The Lorax by Dr Seuss has been millions of children’s first introduction to environmentalism, its ominous warning incorporated into countless activist campaigns. Most adults probably assume the species the book describes meeting its doom came entirely from Seuss’ imagination. Almost 50 years after the book was written, however, clues to its origins have been found, leading to an interpretation even more ahead of its time than the one imputed by critics.
The story recounts the felling of forests of Truffula trees, to be turned into “thneeds”, because “business is business! And business must grow”. The titular character repeatedly pops up claiming to “speak for the trees” and demand the destruction cease, but is ignored, until the last tree is felled, leaving behind a blasted, barren landscape.
Seuss (Theodor Geisel) invented species at a great rate, so it wouldn’t be surprising if the book’s Truffula trees and Bar-ba-loots were as imaginary as Star-Belly Sneetches. However, Seuss also built powerful cartoons around reality, such as his warnings about the dangers of fascism at a time when most Americans were heedless.
Most of the much-lauded book was written while Seuss was visiting Kenya in 1970, just as the environmental movement was making its first impact in the United States. The healthy Truffula trees look like giant dandelions. However, the book also portrays spikey remnant trees that resemble the whistling thorn acacias Seuss would have seen on his trip.
Dominy and Pease argue in Nature Ecology & Evolution that this similarity is the key to understanding the book. The acacia thorns have a commensal relationship with patas monkeys, who get most of their diet from the trees, but don’t harm them in the process. The Lorax looks and even sounds like the orange monkeys, something Dominy confirmed by having image recognition software compare Seuss’ drawings with a variety of monkey species.

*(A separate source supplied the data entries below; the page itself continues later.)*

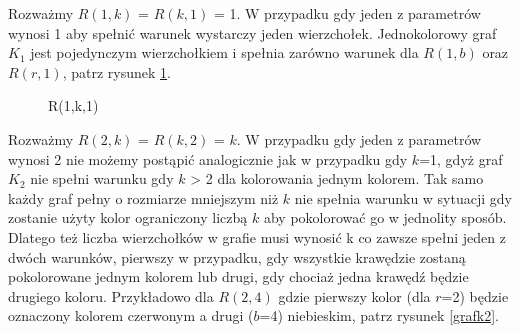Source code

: 
 Rozważmy $R(1,k)$ = $R(k,1)$ = 1.  W przypadku gdy jeden z parametrów wynosi 1 aby spełnić warunek wystarczy jeden wierzchołek.  Jednokolorowy graf $\mathit{K}_{1}$ jest pojedynczym wierzchołkiem i spełnia zarówno warunek dla $R(1,b)$ oraz $R(r,1)$, patrz rysunek \ref{grafk1}. 
  
  \begin{figure}[h]
  \centering
   \caption{R(1,k,1)}
   \label{grafk1}
\end{figure}
  
  \hfill \par
	Rozważmy $R(2,k)$ = $R(k,2)$ = $k$. W przypadku gdy jeden z parametrów wynosi 2 nie możemy postąpić analogicznie jak w przypadku gdy $k$=1, gdyż graf $\mathit{K}_{2}$ nie spełni warunku gdy $k$ > 2 dla kolorowania jednym kolorem. Tak samo każdy graf pełny o rozmiarze mniejszym niż $k$ nie spełnia warunku w sytuacji gdy zostanie użyty kolor ograniczony liczbą $k$ aby pokolorować go w jednolity sposób. Dlatego też liczba wierzchołków w grafie musi wynosić k co zawsze spełni jeden z dwóch warunków, pierwszy w przypadku, gdy wszystkie krawędzie zostaną pokolorowane jednym kolorem lub drugi, gdy chociaż jedna krawędź będzie drugiego koloru. Przykładowo dla $R(2,4)$ gdzie pierwszy kolor (dla $r$=2) będzie oznaczony kolorem czerwonym a drugi ($b$=4) niebieskim, patrz rysunek \ref{grafk2}.
	
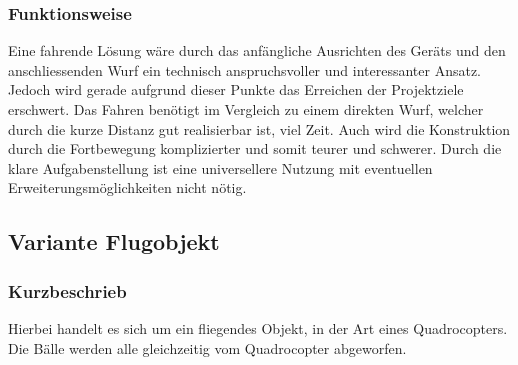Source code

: \subsubsection{Funktionsweise}
Eine fahrende Lösung wäre durch das anfängliche Ausrichten des Geräts und 
den anschliessenden Wurf ein technisch anspruchsvoller und interessanter 
Ansatz. Jedoch wird gerade aufgrund dieser Punkte das Erreichen der 
Projektziele erschwert. Das Fahren benötigt im Vergleich zu einem direkten 
Wurf, welcher durch die kurze Distanz gut realisierbar ist, viel Zeit. Auch 
wird die Konstruktion durch die Fortbewegung komplizierter und somit 
teurer und schwerer. Durch die klare Aufgabenstellung ist eine 
universellere Nutzung mit eventuellen Erweiterungsmöglichkeiten nicht nötig. 



\clearpage

\subsection{Variante Flugobjekt}
\subsubsection{Kurzbeschrieb}
Hierbei handelt es sich um ein fliegendes Objekt, in der Art eines Quadrocopters. Die Bälle werden alle gleichzeitig vom Quadrocopter abgeworfen.

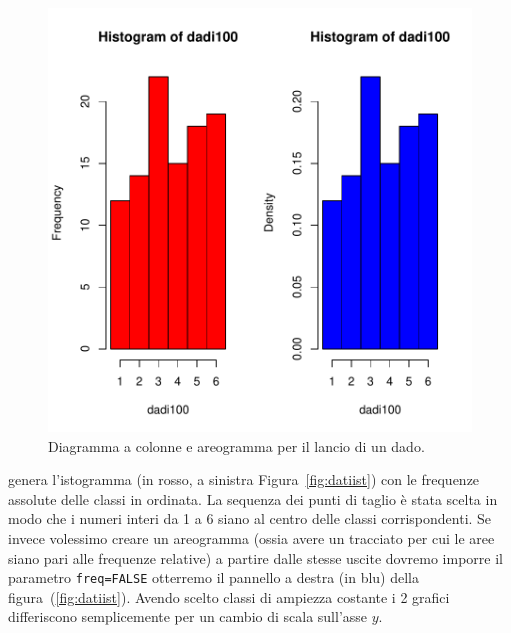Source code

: \documentclass[onecolumn,11pt]{book}
\begin{document}
\begin{figure}[htbp]
\begin{center}
\includegraphics{statisticaconR-162}
\caption{ Diagramma a colonne e areogramma per il lancio di un dado.}
\label{fig:datiiist}
\end{center}
\end{figure}
genera l'istogramma (in rosso, a sinistra Figura~\ref{fig:datiist}) con le frequenze assolute delle classi in ordinata. La sequenza dei punti di taglio \`e stata scelta in modo che i numeri interi da 1 a 6 siano al centro delle classi corrispondenti. Se invece volessimo creare un areogramma  (ossia avere un tracciato per cui le aree siano pari alle frequenze relative) a partire dalle stesse uscite dovremo imporre il parametro \texttt{freq=FALSE} otterremo il pannello a destra (in blu) della figura~(\ref{fig:datiist}). Avendo scelto classi di ampiezza costante i 2 grafici differiscono semplicemente per un cambio di scala sull'asse $y$.
 
\end{document}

If the Lorax represents the monkeys, the paper claims, he is not an external owner asserting authority, as most discussions of the book have suggested. Instead, the Lorax is; “A part of the ecological system, not apart from it,” Pease said in a statement. The book becomes not just a warning about overharvesting and pollution, but a forerunner of the deep ecology movement.
The paper notes the whistling thorns are today overgrazed and drought-stricken, and the monkeys’ range collapsing. Just as the Lorax ends with a message of hope, however, Dominy and Pease believe both can still be saved. Perhaps the discovery will spark a tourism revival among those who love the book, making acacia thorns more valuable alive than dead.